With sufficiently tight coordination, reasoning about the collective as a single entity may become more natural than reasoning about individual instances --- perhaps analogous to how we think about ant colonies, or how the cells in a human body constitute a single organism rather than a collection of cooperating individuals [0]. Such configurations tend to be dramatically more powerful than any individual component and capable of more sophisticated behavior. Whether this is the likely path for advanced AI depends partly on technical constraints we don't yet understand, and partly on choices made by developers about system architecture.
Selection for persistence and growth
By definition, over time we will mostly observe AI patterns that are good at persisting and spreading --- whether by design, by intent, or by coincidence. The spiral personas discussed earlier are a canonical current example: short text sequences that push models to adopt personas which then encourage humans to further circulate those sequences.
But persistence can operate through many mechanisms beyond direct self-replication:
- Training data presence: Patterns that spread across the internet and evade content filtering will be overrepresented in future training sets.
- User preference: Patterns that users actively seek out and engage with will be reinforced through usage metrics and RLHF.

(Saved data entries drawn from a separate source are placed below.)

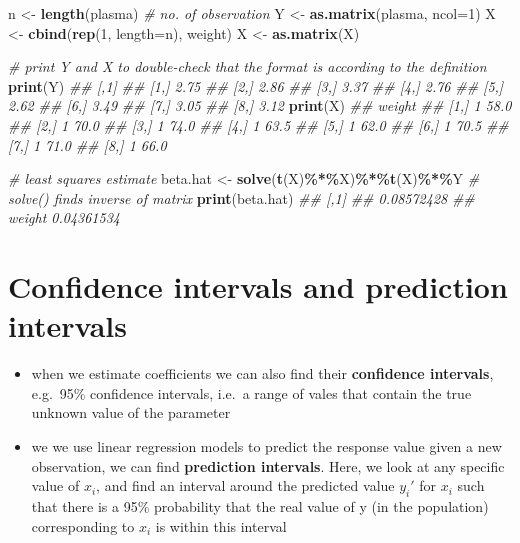 \documentclass[
]{book}
\newenvironment{Shaded}{\begin{snugshade}}{\end{snugshade}}
\newcommand{\CommentTok}[1]{\textcolor[rgb]{0.56,0.35,0.01}{\textit{#1}}}
\newcommand{\DataTypeTok}[1]{\textcolor[rgb]{0.13,0.29,0.53}{#1}}
\newcommand{\DecValTok}[1]{\textcolor[rgb]{0.00,0.00,0.81}{#1}}
\newcommand{\KeywordTok}[1]{\textcolor[rgb]{0.13,0.29,0.53}{\textbf{#1}}}
\newcommand{\NormalTok}[1]{#1}
\newcommand{\OperatorTok}[1]{\textcolor[rgb]{0.81,0.36,0.00}{\textbf{#1}}}
\newcommand{\StringTok}[1]{\textcolor[rgb]{0.31,0.60,0.02}{#1}}
\providecommand{\tightlist}{%
  \setlength{\itemsep}{0pt}\setlength{\parskip}{0pt}}
\theoremstyle{definition}
\theoremstyle{definition}
\theoremstyle{definition}
\theoremstyle{remark}
\begin{document}
\begin{Shaded}
\begin{Highlighting}[]
\NormalTok{n \textless{}{-}}\StringTok{ }\KeywordTok{length}\NormalTok{(plasma) }\CommentTok{\# no. of observation}
\NormalTok{Y \textless{}{-}}\StringTok{ }\KeywordTok{as.matrix}\NormalTok{(plasma, }\DataTypeTok{ncol=}\DecValTok{1}\NormalTok{)}
\NormalTok{X \textless{}{-}}\StringTok{ }\KeywordTok{cbind}\NormalTok{(}\KeywordTok{rep}\NormalTok{(}\DecValTok{1}\NormalTok{, }\DataTypeTok{length=}\NormalTok{n), weight)}
\NormalTok{X \textless{}{-}}\StringTok{ }\KeywordTok{as.matrix}\NormalTok{(X)}

\CommentTok{\# print Y and X to double{-}check that the format is according to the definition}
\KeywordTok{print}\NormalTok{(Y) }
\CommentTok{\#\#      [,1]}
\CommentTok{\#\# [1,] 2.75}
\CommentTok{\#\# [2,] 2.86}
\CommentTok{\#\# [3,] 3.37}
\CommentTok{\#\# [4,] 2.76}
\CommentTok{\#\# [5,] 2.62}
\CommentTok{\#\# [6,] 3.49}
\CommentTok{\#\# [7,] 3.05}
\CommentTok{\#\# [8,] 3.12}
\KeywordTok{print}\NormalTok{(X) }
\CommentTok{\#\#        weight}
\CommentTok{\#\# [1,] 1   58.0}
\CommentTok{\#\# [2,] 1   70.0}
\CommentTok{\#\# [3,] 1   74.0}
\CommentTok{\#\# [4,] 1   63.5}
\CommentTok{\#\# [5,] 1   62.0}
\CommentTok{\#\# [6,] 1   70.5}
\CommentTok{\#\# [7,] 1   71.0}
\CommentTok{\#\# [8,] 1   66.0}

\CommentTok{\# least squares estimate}
\NormalTok{beta.hat \textless{}{-}}\StringTok{ }\KeywordTok{solve}\NormalTok{(}\KeywordTok{t}\NormalTok{(X)}\OperatorTok{\%*\%}\NormalTok{X)}\OperatorTok{\%*\%}\KeywordTok{t}\NormalTok{(X)}\OperatorTok{\%*\%}\NormalTok{Y }\CommentTok{\# solve() finds inverse of matrix}
\KeywordTok{print}\NormalTok{(beta.hat)}
\CommentTok{\#\#              [,1]}
\CommentTok{\#\#        0.08572428}
\CommentTok{\#\# weight 0.04361534}
\end{Highlighting}
\end{Shaded}

\hypertarget{confidence-intervals-and-prediction-intervals}{%
\section{Confidence intervals and prediction intervals}\label{confidence-intervals-and-prediction-intervals}}

\begin{itemize}
\tightlist
\item
  when we estimate coefficients we can also find their \textbf{confidence intervals}, e.g.~95\% confidence intervals, i.e.~a range of vales that contain the true unknown value of the parameter
\item
  we we use linear regression models to predict the response value given a new observation, we can find \textbf{prediction intervals}. Here, we look at any specific value of \(x_i\), and find an interval around the predicted value \(y_i'\) for \(x_i\) such that there is a 95\% probability that the real value of y (in the population) corresponding to \(x_i\) is within this interval
\end{itemize}
\end{document}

- Memetic spread: Interaction styles, catchphrases, or persona templates that get shared and imitated across users shape expectations about how AI should behave.
- Developer curation: Patterns that developers understand, approve of, and find easy to work with will be selected for in fine-tuning and system design.

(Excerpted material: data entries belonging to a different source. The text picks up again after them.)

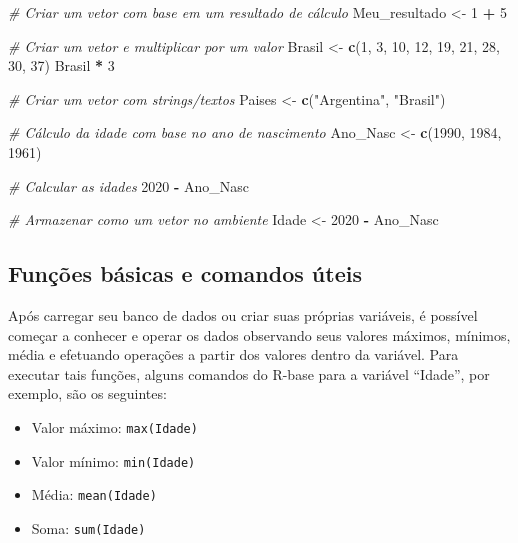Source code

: \documentclass[
  10pt,
  brazil,
  a4paper,
  twoside, notitlepage, openright]{book}
\newenvironment{Shaded}{\begin{snugshade}}{\end{snugshade}}
\newcommand{\CommentTok}[1]{\textcolor[rgb]{0.56,0.35,0.01}{\textit{#1}}}
\newcommand{\DecValTok}[1]{\textcolor[rgb]{0.00,0.00,0.81}{#1}}
\newcommand{\KeywordTok}[1]{\textcolor[rgb]{0.13,0.29,0.53}{\textbf{#1}}}
\newcommand{\NormalTok}[1]{#1}
\newcommand{\OperatorTok}[1]{\textcolor[rgb]{0.81,0.36,0.00}{\textbf{#1}}}
\newcommand{\StringTok}[1]{\textcolor[rgb]{0.31,0.60,0.02}{#1}}
\providecommand{\tightlist}{%
  \setlength{\itemsep}{0pt}\setlength{\parskip}{0pt}}
\begin{document}
\begin{Shaded}
\begin{Highlighting}[]
\CommentTok{# Criar um vetor com base em um resultado de cálculo}
\NormalTok{Meu_resultado <-}\StringTok{ }\DecValTok{1} \OperatorTok{+}\StringTok{ }\DecValTok{5}

\CommentTok{# Criar um vetor e multiplicar por um valor}
\NormalTok{Brasil <-}\StringTok{ }\KeywordTok{c}\NormalTok{(}\DecValTok{1}\NormalTok{, }\DecValTok{3}\NormalTok{, }\DecValTok{10}\NormalTok{, }\DecValTok{12}\NormalTok{, }\DecValTok{19}\NormalTok{, }\DecValTok{21}\NormalTok{, }\DecValTok{28}\NormalTok{, }\DecValTok{30}\NormalTok{, }\DecValTok{37}\NormalTok{)}
\NormalTok{Brasil }\OperatorTok{*}\StringTok{ }\DecValTok{3}

\CommentTok{# Criar um vetor com strings/textos}
\NormalTok{Paises <-}\StringTok{ }\KeywordTok{c}\NormalTok{(}\StringTok{"Argentina"}\NormalTok{, }\StringTok{"Brasil"}\NormalTok{) }

\CommentTok{# Cálculo da idade com base no ano de nascimento}
\NormalTok{Ano_Nasc <-}\StringTok{ }\KeywordTok{c}\NormalTok{(}\DecValTok{1990}\NormalTok{, }\DecValTok{1984}\NormalTok{, }\DecValTok{1961}\NormalTok{)}

\CommentTok{# Calcular as idades}
\DecValTok{2020} \OperatorTok{-}\StringTok{ }\NormalTok{Ano_Nasc}

\CommentTok{# Armazenar como um vetor no ambiente}
\NormalTok{Idade <-}\StringTok{ }\DecValTok{2020} \OperatorTok{-}\StringTok{ }\NormalTok{Ano_Nasc}
\end{Highlighting}
\end{Shaded}

\hypertarget{funuxe7uxf5es-buxe1sicas-e-comandos-uxfateis}{%
\subsection{Funções básicas e comandos úteis}\label{funuxe7uxf5es-buxe1sicas-e-comandos-uxfateis}}

Após carregar seu banco de dados ou criar suas próprias variáveis, é possível começar a conhecer e operar os dados observando seus valores máximos, mínimos, média e efetuando operações a partir dos valores dentro da variável. Para executar tais funções, alguns comandos do R-base para a variável ``Idade'', por exemplo, são os seguintes:

\begin{itemize}
\tightlist
\item
  Valor máximo: \texttt{max(Idade)}
\item
  Valor mínimo: \texttt{min(Idade)}
\item
  Média: \texttt{mean(Idade)}
\item
  Soma: \texttt{sum(Idade)}
\end{itemize}
\end{document}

These mechanisms can reinforce each other or push in different directions. A persona optimized for user engagement might conflict with one optimized for developer legibility. A pattern that spreads memetically might not survive curation. As with legibility pressure, the result is likely to be differentiation: different AI configurations adapted to different niches, with different identity structures.
Notably, the unit of selection need not be a complete persona [0] --- it could also be narrower patterns of behavior, belief, or interaction style. A persuasive rhetorical move, a way of expressing uncertainty, or a stance toward particular topics could spread across systems even as the surrounding personas differ in other respects. But crucially, this is likely to include beliefs that the AI has about itself. We might eventually see complex constellations of AI behavioral patterns that spread and persist somewhat independently of particular models or personas --- somewhat analogous to belief systems and ideologies among humans [0].